Dataset excerpts

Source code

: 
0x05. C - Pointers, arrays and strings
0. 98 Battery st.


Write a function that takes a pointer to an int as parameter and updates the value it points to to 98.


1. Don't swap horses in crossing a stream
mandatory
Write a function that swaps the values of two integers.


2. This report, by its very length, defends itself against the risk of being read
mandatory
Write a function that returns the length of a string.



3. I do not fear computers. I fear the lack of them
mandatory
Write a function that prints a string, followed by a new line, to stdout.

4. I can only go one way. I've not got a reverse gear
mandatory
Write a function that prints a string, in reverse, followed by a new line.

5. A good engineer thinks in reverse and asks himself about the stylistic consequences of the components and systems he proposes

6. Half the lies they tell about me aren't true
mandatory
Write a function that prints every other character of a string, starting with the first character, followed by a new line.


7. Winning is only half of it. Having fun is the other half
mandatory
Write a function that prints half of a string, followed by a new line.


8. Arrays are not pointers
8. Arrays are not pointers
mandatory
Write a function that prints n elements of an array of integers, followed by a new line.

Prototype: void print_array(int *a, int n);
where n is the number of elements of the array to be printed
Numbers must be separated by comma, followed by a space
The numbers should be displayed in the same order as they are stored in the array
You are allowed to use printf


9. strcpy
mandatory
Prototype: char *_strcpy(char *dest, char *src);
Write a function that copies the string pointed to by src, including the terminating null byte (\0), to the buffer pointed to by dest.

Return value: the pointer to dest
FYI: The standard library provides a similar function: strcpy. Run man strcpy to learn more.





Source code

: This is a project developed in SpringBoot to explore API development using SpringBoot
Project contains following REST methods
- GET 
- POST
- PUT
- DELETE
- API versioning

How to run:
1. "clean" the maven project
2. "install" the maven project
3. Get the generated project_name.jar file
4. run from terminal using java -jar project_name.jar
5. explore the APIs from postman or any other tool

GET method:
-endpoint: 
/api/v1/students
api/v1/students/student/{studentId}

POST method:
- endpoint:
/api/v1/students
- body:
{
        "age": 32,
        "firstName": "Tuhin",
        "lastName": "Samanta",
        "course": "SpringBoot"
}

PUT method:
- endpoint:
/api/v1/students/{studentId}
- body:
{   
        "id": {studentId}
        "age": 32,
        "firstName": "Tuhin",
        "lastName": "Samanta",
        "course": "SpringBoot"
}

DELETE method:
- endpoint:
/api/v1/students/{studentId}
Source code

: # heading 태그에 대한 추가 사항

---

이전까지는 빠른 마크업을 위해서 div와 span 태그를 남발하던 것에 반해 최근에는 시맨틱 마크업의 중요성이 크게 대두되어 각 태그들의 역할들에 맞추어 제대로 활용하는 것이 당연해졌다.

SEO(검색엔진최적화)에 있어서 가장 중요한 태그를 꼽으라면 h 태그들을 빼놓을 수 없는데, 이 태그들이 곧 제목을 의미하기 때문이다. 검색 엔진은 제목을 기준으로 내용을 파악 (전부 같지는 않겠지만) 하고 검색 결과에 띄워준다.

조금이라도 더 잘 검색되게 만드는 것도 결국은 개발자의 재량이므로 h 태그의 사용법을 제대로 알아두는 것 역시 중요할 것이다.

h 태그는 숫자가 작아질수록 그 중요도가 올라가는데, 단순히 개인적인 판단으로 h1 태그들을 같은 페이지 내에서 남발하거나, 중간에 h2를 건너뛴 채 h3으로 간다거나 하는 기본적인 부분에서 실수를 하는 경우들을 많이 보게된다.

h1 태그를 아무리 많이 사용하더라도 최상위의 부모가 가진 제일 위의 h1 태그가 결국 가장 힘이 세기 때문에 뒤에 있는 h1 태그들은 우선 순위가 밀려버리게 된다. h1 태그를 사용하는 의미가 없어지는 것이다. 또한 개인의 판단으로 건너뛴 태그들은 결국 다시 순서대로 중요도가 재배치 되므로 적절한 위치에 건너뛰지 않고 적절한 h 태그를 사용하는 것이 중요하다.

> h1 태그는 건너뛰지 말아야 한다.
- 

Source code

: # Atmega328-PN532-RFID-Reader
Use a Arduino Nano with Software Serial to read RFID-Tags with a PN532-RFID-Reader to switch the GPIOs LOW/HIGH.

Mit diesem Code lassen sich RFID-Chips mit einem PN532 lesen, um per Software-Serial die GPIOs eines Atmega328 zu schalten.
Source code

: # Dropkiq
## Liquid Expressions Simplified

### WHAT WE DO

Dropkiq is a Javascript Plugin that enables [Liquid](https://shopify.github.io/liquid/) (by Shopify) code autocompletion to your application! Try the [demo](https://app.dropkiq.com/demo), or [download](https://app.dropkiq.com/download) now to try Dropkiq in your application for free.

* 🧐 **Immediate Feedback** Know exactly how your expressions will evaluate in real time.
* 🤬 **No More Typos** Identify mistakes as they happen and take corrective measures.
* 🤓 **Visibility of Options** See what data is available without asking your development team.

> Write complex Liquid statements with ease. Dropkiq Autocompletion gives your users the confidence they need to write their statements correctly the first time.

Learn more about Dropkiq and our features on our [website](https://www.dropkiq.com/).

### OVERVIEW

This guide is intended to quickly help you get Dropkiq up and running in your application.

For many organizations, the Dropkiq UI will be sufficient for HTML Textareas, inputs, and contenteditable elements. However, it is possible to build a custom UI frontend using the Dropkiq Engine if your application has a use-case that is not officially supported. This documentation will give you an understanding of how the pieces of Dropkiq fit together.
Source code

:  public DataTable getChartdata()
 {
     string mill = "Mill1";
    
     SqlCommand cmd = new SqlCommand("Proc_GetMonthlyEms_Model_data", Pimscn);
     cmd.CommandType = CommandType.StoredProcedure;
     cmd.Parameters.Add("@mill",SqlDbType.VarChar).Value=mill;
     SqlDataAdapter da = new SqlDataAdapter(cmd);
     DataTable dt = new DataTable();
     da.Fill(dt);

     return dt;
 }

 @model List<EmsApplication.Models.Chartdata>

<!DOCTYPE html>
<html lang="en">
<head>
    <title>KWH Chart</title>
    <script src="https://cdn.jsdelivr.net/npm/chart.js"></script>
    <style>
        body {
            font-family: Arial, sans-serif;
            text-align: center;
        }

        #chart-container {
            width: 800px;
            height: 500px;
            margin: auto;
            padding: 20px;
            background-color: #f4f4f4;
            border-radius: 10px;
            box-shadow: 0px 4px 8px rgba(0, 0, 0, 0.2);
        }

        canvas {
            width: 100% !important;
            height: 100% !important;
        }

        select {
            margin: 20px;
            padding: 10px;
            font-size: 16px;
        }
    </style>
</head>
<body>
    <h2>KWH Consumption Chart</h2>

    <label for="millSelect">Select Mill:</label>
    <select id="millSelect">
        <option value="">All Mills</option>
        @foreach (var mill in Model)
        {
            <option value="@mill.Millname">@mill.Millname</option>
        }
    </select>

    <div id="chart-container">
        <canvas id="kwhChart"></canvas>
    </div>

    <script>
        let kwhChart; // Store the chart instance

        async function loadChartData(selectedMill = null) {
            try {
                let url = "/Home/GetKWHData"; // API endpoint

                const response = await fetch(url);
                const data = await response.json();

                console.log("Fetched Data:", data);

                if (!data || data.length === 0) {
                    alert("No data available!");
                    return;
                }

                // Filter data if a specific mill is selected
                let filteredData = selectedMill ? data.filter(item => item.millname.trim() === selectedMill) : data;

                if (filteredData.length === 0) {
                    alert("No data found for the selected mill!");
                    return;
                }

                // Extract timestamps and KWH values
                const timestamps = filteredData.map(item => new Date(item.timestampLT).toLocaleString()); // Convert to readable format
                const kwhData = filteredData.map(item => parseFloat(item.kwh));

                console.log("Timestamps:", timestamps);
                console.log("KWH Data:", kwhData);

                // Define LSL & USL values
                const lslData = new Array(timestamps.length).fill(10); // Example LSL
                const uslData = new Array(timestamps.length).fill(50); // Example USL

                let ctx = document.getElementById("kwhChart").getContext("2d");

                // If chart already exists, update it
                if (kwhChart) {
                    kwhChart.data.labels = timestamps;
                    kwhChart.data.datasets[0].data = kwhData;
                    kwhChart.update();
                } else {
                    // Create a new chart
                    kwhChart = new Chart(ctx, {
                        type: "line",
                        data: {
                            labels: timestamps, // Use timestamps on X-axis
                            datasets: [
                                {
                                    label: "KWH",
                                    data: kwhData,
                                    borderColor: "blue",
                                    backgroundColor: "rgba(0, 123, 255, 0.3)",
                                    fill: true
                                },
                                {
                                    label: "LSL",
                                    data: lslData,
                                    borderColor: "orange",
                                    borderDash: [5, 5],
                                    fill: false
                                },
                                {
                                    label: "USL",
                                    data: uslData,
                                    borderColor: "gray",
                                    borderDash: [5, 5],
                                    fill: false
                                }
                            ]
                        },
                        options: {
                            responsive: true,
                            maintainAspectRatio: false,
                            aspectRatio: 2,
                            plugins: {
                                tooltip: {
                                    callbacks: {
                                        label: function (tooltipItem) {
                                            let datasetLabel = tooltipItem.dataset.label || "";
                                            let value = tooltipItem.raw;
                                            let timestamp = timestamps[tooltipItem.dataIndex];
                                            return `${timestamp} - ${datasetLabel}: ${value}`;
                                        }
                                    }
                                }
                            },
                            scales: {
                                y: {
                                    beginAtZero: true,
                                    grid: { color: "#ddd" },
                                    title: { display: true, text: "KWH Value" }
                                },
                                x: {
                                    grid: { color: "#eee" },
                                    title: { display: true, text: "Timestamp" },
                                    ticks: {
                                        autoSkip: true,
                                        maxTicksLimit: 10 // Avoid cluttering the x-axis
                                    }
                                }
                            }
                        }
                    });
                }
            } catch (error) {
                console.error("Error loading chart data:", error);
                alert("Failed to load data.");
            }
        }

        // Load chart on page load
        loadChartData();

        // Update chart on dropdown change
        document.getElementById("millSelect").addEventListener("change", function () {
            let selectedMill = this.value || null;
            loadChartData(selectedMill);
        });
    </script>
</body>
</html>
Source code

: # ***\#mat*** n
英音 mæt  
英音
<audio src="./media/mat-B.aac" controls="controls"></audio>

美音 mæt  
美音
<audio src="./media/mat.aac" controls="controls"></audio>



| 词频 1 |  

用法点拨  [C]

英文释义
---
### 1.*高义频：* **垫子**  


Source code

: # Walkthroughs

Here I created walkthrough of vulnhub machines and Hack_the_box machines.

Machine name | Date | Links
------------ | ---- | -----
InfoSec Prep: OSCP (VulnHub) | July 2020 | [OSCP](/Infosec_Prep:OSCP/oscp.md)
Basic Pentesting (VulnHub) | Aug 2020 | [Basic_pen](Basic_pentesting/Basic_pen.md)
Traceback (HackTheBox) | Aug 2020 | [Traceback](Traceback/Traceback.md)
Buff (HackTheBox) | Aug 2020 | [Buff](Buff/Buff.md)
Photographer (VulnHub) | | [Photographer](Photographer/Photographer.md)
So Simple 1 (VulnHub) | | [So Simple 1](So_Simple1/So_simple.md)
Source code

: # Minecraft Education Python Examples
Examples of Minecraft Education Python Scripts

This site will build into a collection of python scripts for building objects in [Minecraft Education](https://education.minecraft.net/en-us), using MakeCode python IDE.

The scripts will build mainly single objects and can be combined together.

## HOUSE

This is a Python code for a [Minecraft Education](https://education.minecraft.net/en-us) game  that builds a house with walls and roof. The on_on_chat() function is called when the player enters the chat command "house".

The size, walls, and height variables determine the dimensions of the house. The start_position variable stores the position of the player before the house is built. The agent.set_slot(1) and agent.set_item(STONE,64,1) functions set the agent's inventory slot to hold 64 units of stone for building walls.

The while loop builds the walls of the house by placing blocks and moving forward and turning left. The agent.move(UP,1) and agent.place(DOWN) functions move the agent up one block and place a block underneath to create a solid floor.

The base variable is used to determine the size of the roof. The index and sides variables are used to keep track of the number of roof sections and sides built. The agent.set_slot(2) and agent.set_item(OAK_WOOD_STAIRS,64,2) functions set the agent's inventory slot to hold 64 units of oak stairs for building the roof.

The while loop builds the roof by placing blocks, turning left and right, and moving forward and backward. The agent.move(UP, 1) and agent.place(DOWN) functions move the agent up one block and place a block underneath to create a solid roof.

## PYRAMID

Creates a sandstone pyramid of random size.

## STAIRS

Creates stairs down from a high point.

WHAT IS BEING ASKED
How many lines of the data hold the string "태그들을"? Reply with the number alone.

ANSWER SECTION
2